▶ [EXERCISE REQUIREMENTS] Starting at the top line and ending at the bottom one, repeat the entries exactly and drop every picture.

[Document images with source code]
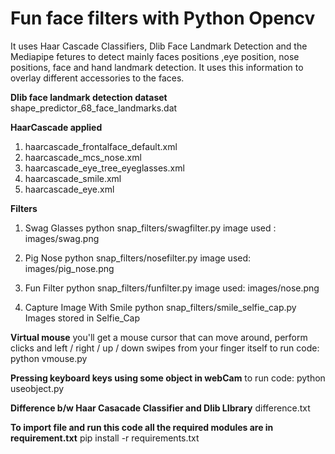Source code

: # Fun face filters with Python Opencv

It uses Haar Cascade Classifiers, Dlib Face Landmark Detection and the Mediapipe fetures to detect mainly faces positions ,eye position, nose positions, face and hand landmark detection. It uses this information to overlay different accessories to the faces.

**Dlib face landmark detection dataset**
  shape_predictor_68_face_landmarks.dat
 
**HaarCascade applied**
  1. haarcascade_frontalface_default.xml
  2. haarcascade_mcs_nose.xml
  3. haarcascade_eye_tree_eyeglasses.xml
  4. haarcascade_smile.xml
  5. haarcascade_eye.xml


 **Filters**
 1. Swag Glasses
     python snap_filters/swagfilter.py
     image used : images/swag.png
  
 2. Pig Nose
     python snap_filters/nosefilter.py
     image used: images/pig_nose.png
    
 3. Fun Filter
     python snap_filters/funfilter.py
     image used: images/nose.png

 4. Capture Image With Smile
     python snap_filters/smile_selfie_cap.py
     Images stored in Selfie_Cap


**Virtual mouse**
 you'll get a mouse cursor that can move around, perform clicks and left / right / up / down swipes from your finger itself
 to run code:
 python vmouse.py

**Pressing keyboard keys using some object in webCam**
to run code: 
python useobject.py

**Difference b/w Haar Casacade Classifier and Dlib LIbrary**
   difference.txt

**To import file and run this code all the required modules are in requirement.txt**
    pip install -r requirements.txt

▶ [FINISHED EXERCISE]
Source code

: # Fun face filters with Python Opencv

It uses Haar Cascade Classifiers, Dlib Face Landmark Detection and the Mediapipe fetures to detect mainly faces positions ,eye position, nose positions, face and hand landmark detection. It uses this information to overlay different accessories to the faces.

**Dlib face landmark detection dataset**
  shape_predictor_68_face_landmarks.dat
 
**HaarCascade applied**
  1. haarcascade_frontalface_default.xml
  2. haarcascade_mcs_nose.xml
  3. haarcascade_eye_tree_eyeglasses.xml
  4. haarcascade_smile.xml
  5. haarcascade_eye.xml


 **Filters**
 1. Swag Glasses
     python snap_filters/swagfilter.py
     image used : images/swag.png
  
 2. Pig Nose
     python snap_filters/nosefilter.py
     image used: images/pig_nose.png
    
 3. Fun Filter
     python snap_filters/funfilter.py
     image used: images/nose.png

 4. Capture Image With Smile
     python snap_filters/smile_selfie_cap.py
     Images stored in Selfie_Cap


**Virtual mouse**
 you'll get a mouse cursor that can move around, perform clicks and left / right / up / down swipes from your finger itself
 to run code:
 python vmouse.py

**Pressing keyboard keys using some object in webCam**
to run code: 
python useobject.py

**Difference b/w Haar Casacade Classifier and Dlib LIbrary**
   difference.txt

**To import file and run this code all the required modules are in requirement.txt**
    pip install -r requirements.txt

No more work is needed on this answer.